Fire Protection Lead Intelligence
Built an LLM-powered system to automatically categorize over one million annual construction bids, identifying high-value fire protection opportunities that sales teams would otherwise miss.
The Business Problem
Core & Main sells fire protection equipment (sprinkler systems, fire pumps, alarms) to contractors working on commercial construction projects. The challenge: finding the right projects in a sea of data.
The Numbers:
- 1M+ annual bid postings from construction databases
- 2-3% are relevant fire protection opportunities
- Manual review: impossible at scale
- Missing opportunities: real revenue loss
Traditional keyword filtering caught obvious matches but missed nuanced cases. "Hospital renovation" might need fire protection. "Hospital equipment procurement" definitely doesn't.
Two-Pass LLM Architecture
The key insight: Use cheap models for filtering, expensive models for precision.

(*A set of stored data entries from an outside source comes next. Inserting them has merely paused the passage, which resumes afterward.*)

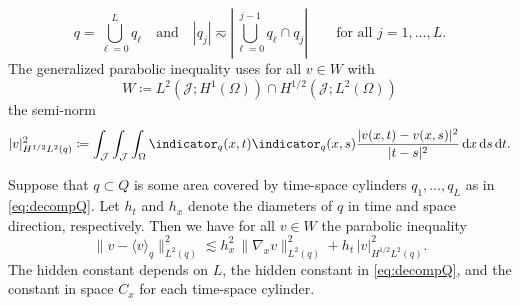 \documentclass{amsart}
\providecommand{\dx}{\,\mathrm{d}x}
\providecommand{\dt}{\,\mathrm{d}t}
\providecommand{\ds}{\,\mathrm{d}s}
\newcommand{\cJ}{\mathcal J}
\begin{document}
\begin{equation}\label{eq:decompQ}
q = \bigcup_{\ell=0}^L q_\ell\quad\text{and}\quad
|q_j| \eqsim \left|\bigcup_{\ell=0}^{j-1} q_\ell \cap q_{j}\right|\qquad \text{for all }j=1,\dots,L.
\end{equation} 
The generalized parabolic \Poincare{} inequality uses for all $v\in W$ with 
\begin{equation*}
W \coloneqq L^2(\cJ;H^1(\Omega)) \cap H^{1/2}(\cJ;L^2(\Omega))
\end{equation*}
 the semi-norm  
\begin{equation*}
\lvert v \rvert^2_{H^{1/2}L^2(q)} \coloneqq \int_\mathcal{J} \int_\mathcal{J} \int_\Omega \indicator_q(x,t) \indicator_q(x,s) \frac{|v(x,t) - v(x,s)|^2}{|t-s|^2} \dx \ds \dt.
\end{equation*}
\begin{lemma}\label{lem:GenParaPoincareH12}
Suppose that $q \subset Q$ is some area covered by time-space cylinders $q_1,\dots,q_L$ as in \eqref{eq:decompQ}. Let $h_t$ and $h_x$ denote the diameters of $q$ in time and space direction, respectively.
Then we have for all $v\in W$ the parabolic \Poincare{} inequality
\begin{equation*}
\lVert v - \langle v \rangle_q \rVert^2_{L^2(q)} \lesssim  h_x^2 \, \lVert \nabla_x v \rVert_{L^2(q)}^2 + h_t\, \lvert v \rvert^2_{H^{1/2}L^2(q)}.
\end{equation*}
The hidden constant depends on $L$, the hidden constant in \eqref{eq:decompQ}, and the \Poincare{} constant in space $C_x$ for each time-space cylinder.
\end{lemma}
\end{document}
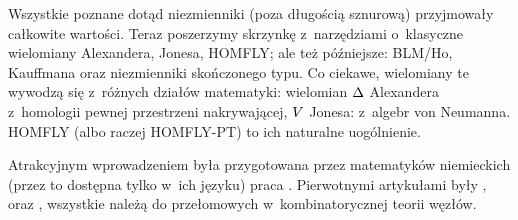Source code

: 
Wszystkie poznane dotąd niezmienniki (poza długością sznurową) przyjmowały całkowite wartości.
Teraz poszerzymy skrzynkę z~narzędziami o~klasyczne wielomiany Alexandera, Jonesa, HOMFLY; ale też późniejsze: BLM/Ho, Kauffmana oraz niezmienniki skończonego typu.
Co ciekawe, wielomiany te wywodzą się z~różnych działów matematyki: wielomian $\Delta$ Alexandera z~homologii pewnej przestrzeni nakrywającej, $V$ Jonesa: z~algebr von Neumanna.
HOMFLY (albo raczej HOMFLY-PT) to ich naturalne uogólnienie.

Atrakcyjnym wprowadzeniem była przygotowana przez matematyków niemieckich (przez to dostępna tylko w~ich języku) praca \cite{gellert09}.
Pierwotnymi artykułami były \cite{alexander28}, \cite{jones85} oraz \cite{homfly85}, wszystkie należą do przełomowych w~kombinatorycznej teorii węzłów.


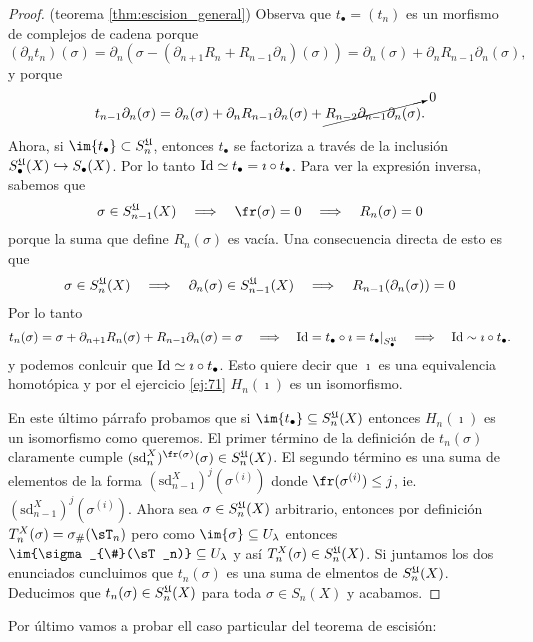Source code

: \documentclass[../../topologia_algebraica]{subfiles}
\begin{document}
\begin{proof}(teorema \ref{thm:escision_general})
Observa que $t_{\bullet}=(t_n)$ es un morfismo de complejos de cadena porque
\[
  (\partial_nt_n)(\sigma)=\partial_n(\sigma-(\partial_{n+1}R_n+R_{n-1}\partial_n)(\sigma))=
  \partial_n(\sigma)+\partial_nR_{n-1}\partial_n(\sigma),
\]
y porque
\[
  t_{n-1}\partial_n(\sigma)=\partial_n(\sigma)+\partial_{n}R_{n-1}\partial_n(\sigma)+
  \cancelto{0}{R_{n-2}\partial_{n-1}\partial_n(\sigma)}.
\]

Ahora, si $\im{t_{\bullet}}\subset S_n^{\fU}$, entonces $t_{\bullet}$ se factoriza
a trav\'es de la inclusi\'on $S_{\bullet}^{\mathfrak{U}}(X)\hookrightarrow S_{\bullet}(X)$.
Por lo tanto $\text{Id}\simeq t_{\bullet}=\imath\circ t_{\bullet}$. Para ver la expresi\'on
inversa, sabemos que
\[
  \sigma\in S_{n-1}^{\fU}(X) \quad\then\quad \fr(\sigma)=0 \quad\then\quad R_n(\sigma)=0
\]
porque la suma que define $R_n(\sigma)$ es vac\'ia. Una consecuencia directa de esto
es que
\[
  \sigma\in S_n^{\mathfrak{U}}(X)\quad\Longrightarrow\quad
  \partial_{n}(\sigma)\in S_{n-1}^{\mathfrak{U}}(X)\quad\Longrightarrow\quad
  R_{n-1}(\partial_n(\sigma))=0
\]
Por lo tanto
\[
  t_{n}(\sigma)=\sigma+\partial_{n+1}R_n(\sigma)+R_{n-1}\partial_n(\sigma)=\sigma \quad\Longrightarrow\quad
  \text{Id}=t_{\bullet}\circ\imath=t_{\bullet}|_{S_{\bullet}^{\mathfrak{U}}} \quad\Longrightarrow\quad
  \text{Id}\sim\imath\circ t_{\bullet}.
\]
y podemos conlcuir que $\text{Id}\simeq \imath \circ t_{\bullet}$. Esto quiere decir que
$\imath$ es una equivalencia homot\'opica y por el ejercicio \ref{ej:71} $H_n(\imath)$
es un isomorfismo.

En este \'ultimo p\'arrafo probamos que si $\im{t_{\bullet}}\subseteq S_n^{\fU}(X)$ entonces
$H_n(\imath)$ es un isomorfismo como queremos. El primer t\'ermino de la definici\'on de
$t_n(\sigma)$ claramente cumple $(\text{sd}^X_n)^{\fr(\sigma)}(\sigma)\in S_n^{\fU}(X)$. El
segundo t\'ermino es una suma de elementos de la forma $(\text{sd}_{n-1}^X)^j(\sigma^{(i)})$
donde $\fr(\sigma^{(i)})\leq j$, ie. $(\text{sd}_{n-1}^X)^j(\sigma^{(i)})$. Ahora sea
$\sigma\in S_n^{\mathfrak{U}}(X)$ arbitrario, entonces por definici\'on $T^X_n(\sigma)=\sigma_{\#}(\sT_n)$
pero como $\im{\sigma}\subseteq U_{\la}$ entonces $\im{\sigma_{\#}(\sT_n)}\subseteq U_{\la}$
y as\'i $T^X_n(\sigma)\in S_n^{\mathfrak{U}}(X)$. Si juntamos los dos enunciados cuncluimos que
$t_n(\sigma)$ es una suma de elmentos de $S_n^{\mathfrak{U}}(X)$. Deducimos que $t_n(\sigma)\in S_n^{\mathfrak{U}}(X)$
para toda $\sigma\in S_n(X)$ y acabamos.
\end{proof}

Por \'ultimo vamos a probar ell caso particular del teorema de escisi\'on:
\end{document}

Pass 1: Bulk Filtering (GPT-4o-mini)
- Process all 1M+ bids through fast, inexpensive model
- Simple prompt: "Could this project involve fire protection systems?"
- Binary classification: Maybe (keep) or No (discard)

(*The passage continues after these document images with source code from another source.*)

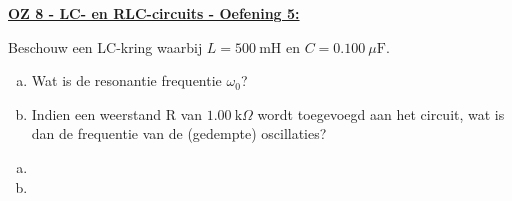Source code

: \textbf{\underline{OZ 8 - LC- en  RLC-circuits - Oefening 5:}}
\vspace{0.5cm}

Beschouw een LC-kring waarbij $L = 500 \ \text{mH}$ en $C = 0.100 \ \mu \text{F}$. 

\begin{enumerate}[(a)]
    \item 
        Wat is de resonantie frequentie $\omega_0$?
    \item 
        Indien een weerstand R van $1.00 \ \text{k}\Omega$ wordt toegevoegd aan het circuit, wat is dan de frequentie van de (gedempte) oscillaties?
\end{enumerate}

\begin{enumerate}[(a)]
    \item 
        \begin{description}[labelwidth=1.5cm, leftmargin=!]
            \item[Geg. :]   
            \item[Gevr. :] 
            \item[Opl. :]   
        \end{description}
    \item 
        \begin{description}[labelwidth=1.5cm, leftmargin=!]
            \item[Geg. :]   
            \item[Gevr. :] 
            \item[Opl. :]   
        \end{description}
\end{enumerate}

\vspace{1cm}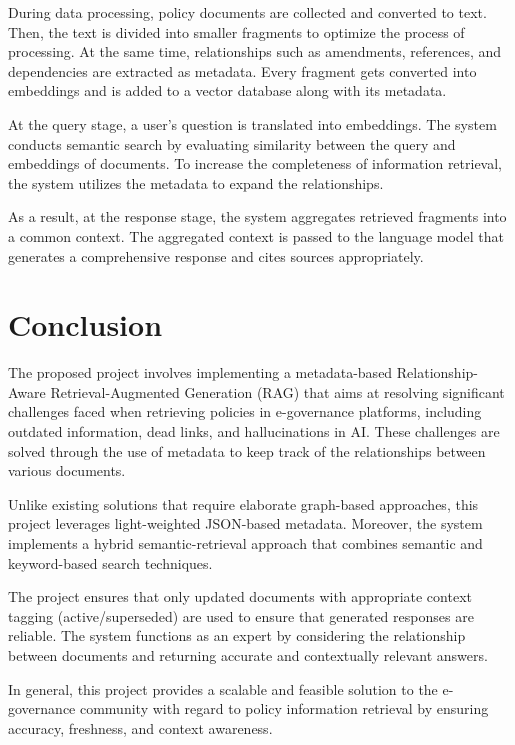 \documentclass[conference]{IEEEtran}
\begin{document}
During data processing, policy documents are collected and converted to text. Then, the text is divided into smaller fragments to optimize the process of processing. At the same time, relationships such as amendments, references, and dependencies are extracted as metadata. Every fragment gets converted into embeddings and is added to a vector database along with its metadata.

At the query stage, a user's question is translated into embeddings. The system conducts semantic search by evaluating similarity between the query and embeddings of documents. To increase the completeness of information retrieval, the system utilizes the metadata to expand the relationships.

As a result, at the response stage, the system aggregates retrieved fragments into a common context. The aggregated context is passed to the language model that generates a comprehensive response and cites sources appropriately.

\section{Conclusion}
The proposed project involves implementing a metadata-based Relationship-Aware Retrieval-Augmented Generation (RAG) that aims at resolving significant challenges faced when retrieving policies in e-governance platforms, including outdated information, dead links, and hallucinations in AI. These challenges are solved through the use of metadata to keep track of the relationships between various documents.

Unlike existing solutions that require elaborate graph-based approaches, this project leverages light-weighted JSON-based metadata. Moreover, the system implements a hybrid semantic-retrieval approach that combines semantic and keyword-based search techniques.

The project ensures that only updated documents with appropriate context tagging (active/superseded) are used to ensure that generated responses are reliable. The system functions as an expert by considering the relationship between documents and returning accurate and contextually relevant answers.

In general, this project provides a scalable and feasible solution to the e-governance community with regard to policy information retrieval by ensuring accuracy, freshness, and context awareness.
\end{document}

- Reduces dataset by ~90% at minimal cost
Pass 2: Deep Analysis (GPT-4o)
- Remaining ~100K bids get detailed analysis
- Structured extraction: project type, scope, timeline, location
- Confidence scoring with reasoning explanation
- Fire protection relevance rating (1-5 scale)
Why Two Passes?
| Approach | Cost per Million Bids | Accuracy | |----------|----------------------|----------| | All GPT-4o | $15,000+ | High | | All GPT-4o-mini | $150 | Medium | | Two-Pass Hybrid | $2,250 | High |
85% cost reduction with equivalent accuracy to full GPT-4o processing.
Technical Implementation
Data Pipeline (Microsoft Fabric)
Bid Sources → Bronze (raw) → Silver (cleaned) → LLM Processing → Gold (enriched)

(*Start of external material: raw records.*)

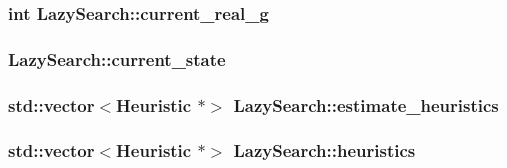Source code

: \hypertarget{classLazySearch_a7dfc150f2a8fcdbec91914f4ce2625f9}{
\subsubsection[{current\-\_\-real\-\_\-g}]{\setlength{\rightskip}{0pt plus 5cm}int Lazy\-Search\-::current\-\_\-real\-\_\-g\hspace{0.3cm}{\ttfamily [protected]}}}\label{classLazySearch_a7dfc150f2a8fcdbec91914f4ce2625f9}
\hypertarget{classLazySearch_a18b13c44ec6b91896779eb41d26038cb}{
\subsubsection[{current\-\_\-state}]{ Lazy\-Search\-::current\-\_\-state\hspace{0.3cm}{\ttfamily [protected]}}}\label{classLazySearch_a18b13c44ec6b91896779eb41d26038cb}
\hypertarget{classLazySearch_a0e6f2058093334ca068a87c828e77b32}{
\subsubsection[{estimate\-\_\-heuristics}]{\setlength{\rightskip}{0pt plus 5cm}std\-::vector$<${\bf Heuristic} $\ast$$>$ Lazy\-Search\-::estimate\-\_\-heuristics\hspace{0.3cm}{\ttfamily [protected]}}}\label{classLazySearch_a0e6f2058093334ca068a87c828e77b32}
\hypertarget{classLazySearch_a8252cee86ea2ca31fe4b7e2d35c2b952}{
\subsubsection[{heuristics}]{\setlength{\rightskip}{0pt plus 5cm}std\-::vector$<${\bf Heuristic} $\ast$$>$ Lazy\-Search\-::heuristics\hspace{0.3cm}{\ttfamily [protected]}}}\label{classLazySearch_a8252cee86ea2ca31fe4b7e2d35c2b952}
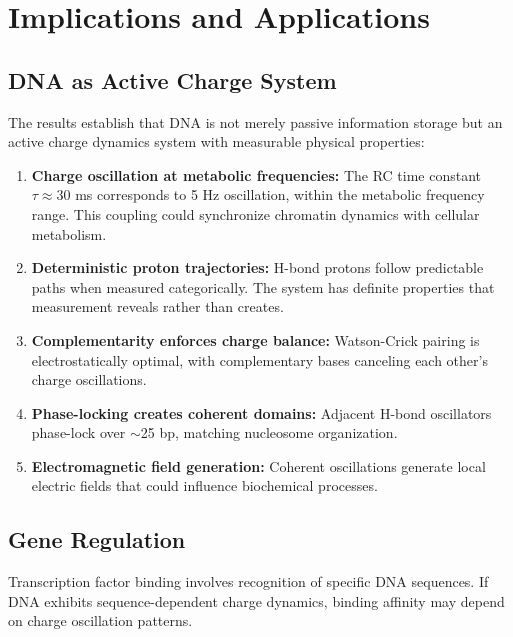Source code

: \documentclass[twocolumn,10pt]{article}
\theoremstyle{remark}
\begin{document}
\section{Implications and Applications}

\subsection{DNA as Active Charge System}

The results establish that DNA is not merely passive information storage but an active charge dynamics system with measurable physical properties:

\begin{enumerate}
\item \textbf{Charge oscillation at metabolic frequencies:} The RC time constant $\tau \approx 30$ ms corresponds to 5 Hz oscillation, within the metabolic frequency range. This coupling could synchronize chromatin dynamics with cellular metabolism.

\item \textbf{Deterministic proton trajectories:} H-bond protons follow predictable paths when measured categorically. The system has definite properties that measurement reveals rather than creates.

\item \textbf{Complementarity enforces charge balance:} Watson-Crick pairing is electrostatically optimal, with complementary bases canceling each other's charge oscillations.

\item \textbf{Phase-locking creates coherent domains:} Adjacent H-bond oscillators phase-lock over $\sim$25 bp, matching nucleosome organization.

\item \textbf{Electromagnetic field generation:} Coherent oscillations generate local electric fields that could influence biochemical processes.
\end{enumerate}

\subsection{Gene Regulation}

Transcription factor binding involves recognition of specific DNA sequences. If DNA exhibits sequence-dependent charge dynamics, binding affinity may depend on charge oscillation patterns.
\end{document}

- Daily incremental ingestion from bid aggregator APIs
- Deduplication and normalization in Silver layer
- PySpark UDFs calling Azure AI Foundry endpoints
- Results land in Gold layer with full lineage tracking
Prompt Engineering
The prompts evolved through dozens of iterations. Key learnings:
- Be specific about edge cases: "Hospital" without construction scope = no
- Provide examples: Few-shot prompting improved edge case handling
- Request structured output: JSON responses enable reliable parsing
- Ask for reasoning: Chain-of-thought improves accuracy and enables auditing
Quality Monitoring
- Weekly sample audits by sales team
- Precision/recall tracking over time
- A/B testing prompt variations
- Cost-per-lead metrics
Business Impact
- Coverage: 98% of relevant bids now identified (up from ~60% with keywords)
- Efficiency: Sales team focuses on pre-qualified leads, not research
- ROI: First quarter showed revenue attribution exceeding annual system cost
- Speed: Daily lead delivery vs. weekly manual reports
Lessons Learned
- Start with the economics: Model architecture follows from cost constraints, not technical elegance
- Ground truth is expensive: Getting sales team to validate samples took more effort than building the system
- Prompts are code: Version control, testing, and iteration are essential
- LLMs aren't magic: They're pattern matchers. Garbage in, garbage out.
Finding needles in haystacks at scale.